Emergent Mind

Abstract

This paper investigates asymptotic behaviors of gradient descent algorithms (particularly accelerated gradient descent and stochastic gradient descent) in the context of stochastic optimization arising in statistics and machine learning where objective functions are estimated from available data. We show that these algorithms can be computationally modeled by continuous-time ordinary or stochastic differential equations. We establish gradient flow central limit theorems to describe the limiting dynamic behaviors of these computational algorithms and the large-sample performances of the related statistical procedures, as the number of algorithm iterations and data size both go to infinity, where the gradient flow central limit theorems are governed by some linear ordinary or stochastic differential equations like time-dependent Ornstein-Uhlenbeck processes.
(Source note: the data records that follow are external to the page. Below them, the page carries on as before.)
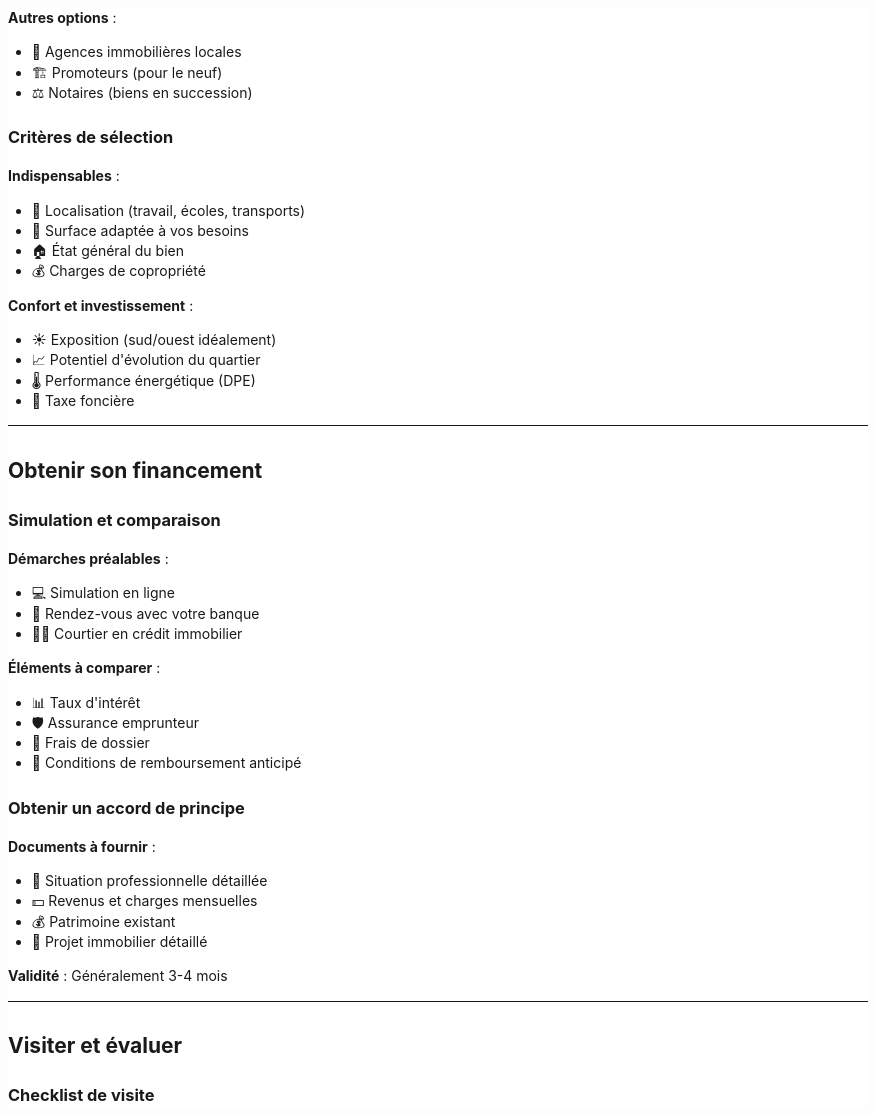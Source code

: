 **Autres options** :
- 🏢 Agences immobilières locales
- 🏗️ Promoteurs (pour le neuf)
- ⚖️ Notaires (biens en succession)

### Critères de sélection

**Indispensables** :
- 📍 Localisation (travail, écoles, transports)
- 📐 Surface adaptée à vos besoins
- 🏠 État général du bien
- 💰 Charges de copropriété

**Confort et investissement** :
- ☀️ Exposition (sud/ouest idéalement)
- 📈 Potentiel d'évolution du quartier
- 🌡️ Performance énergétique (DPE)
- 💸 Taxe foncière

---

## Obtenir son financement

### Simulation et comparaison

**Démarches préalables** :
- 💻 Simulation en ligne
- 🏦 Rendez-vous avec votre banque
- 👨‍💼 Courtier en crédit immobilier

**Éléments à comparer** :
- 📊 Taux d'intérêt
- 🛡️ Assurance emprunteur
- 📝 Frais de dossier
- 🔄 Conditions de remboursement anticipé

### Obtenir un accord de principe

**Documents à fournir** :
- 👔 Situation professionnelle détaillée
- 💵 Revenus et charges mensuelles
- 💰 Patrimoine existant
- 📑 Projet immobilier détaillé

**Validité** : Généralement 3-4 mois

---

## Visiter et évaluer

### Checklist de visite
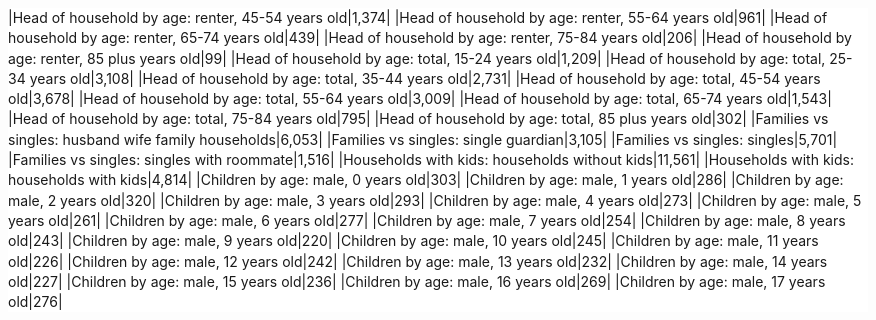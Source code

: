 |Head of household by age: renter, 45-54 years old|1,374|
|Head of household by age: renter, 55-64 years old|961|
|Head of household by age: renter, 65-74 years old|439|
|Head of household by age: renter, 75-84 years old|206|
|Head of household by age: renter, 85 plus years old|99|
|Head of household by age: total, 15-24 years old|1,209|
|Head of household by age: total, 25-34 years old|3,108|
|Head of household by age: total, 35-44 years old|2,731|
|Head of household by age: total, 45-54 years old|3,678|
|Head of household by age: total, 55-64 years old|3,009|
|Head of household by age: total, 65-74 years old|1,543|
|Head of household by age: total, 75-84 years old|795|
|Head of household by age: total, 85 plus years old|302|
|Families vs singles: husband wife family households|6,053|
|Families vs singles: single guardian|3,105|
|Families vs singles: singles|5,701|
|Families vs singles: singles with roommate|1,516|
|Households with kids: households without kids|11,561|
|Households with kids: households with kids|4,814|
|Children by age: male, 0 years old|303|
|Children by age: male, 1 years old|286|
|Children by age: male, 2 years old|320|
|Children by age: male, 3 years old|293|
|Children by age: male, 4 years old|273|
|Children by age: male, 5 years old|261|
|Children by age: male, 6 years old|277|
|Children by age: male, 7 years old|254|
|Children by age: male, 8 years old|243|
|Children by age: male, 9 years old|220|
|Children by age: male, 10 years old|245|
|Children by age: male, 11 years old|226|
|Children by age: male, 12 years old|242|
|Children by age: male, 13 years old|232|
|Children by age: male, 14 years old|227|
|Children by age: male, 15 years old|236|
|Children by age: male, 16 years old|269|
|Children by age: male, 17 years old|276|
We illustrate that our study can provide a novel unified framework for a joint computational and statistical asymptotic analysis, where the computational asymptotic analysis studies dynamic behaviors of these algorithms with the time (or the number of iterations in the algorithms), the statistical asymptotic analysis investigates large sample behaviors of the statistical procedures (like estimators and classifiers) that the algorithms are applied to compute, and in fact the statistical procedures are equal to the limits of the random sequences generated from these iterative algorithms as the number of iterations goes to infinity. The joint analysis results based on the obtained gradient flow central limit theorems can identify four factors - learning rate, batch size, gradient covariance, and Hessian - to derive new theory regarding the local minima found by stochastic gradient descent for solving non-convex optimization problems.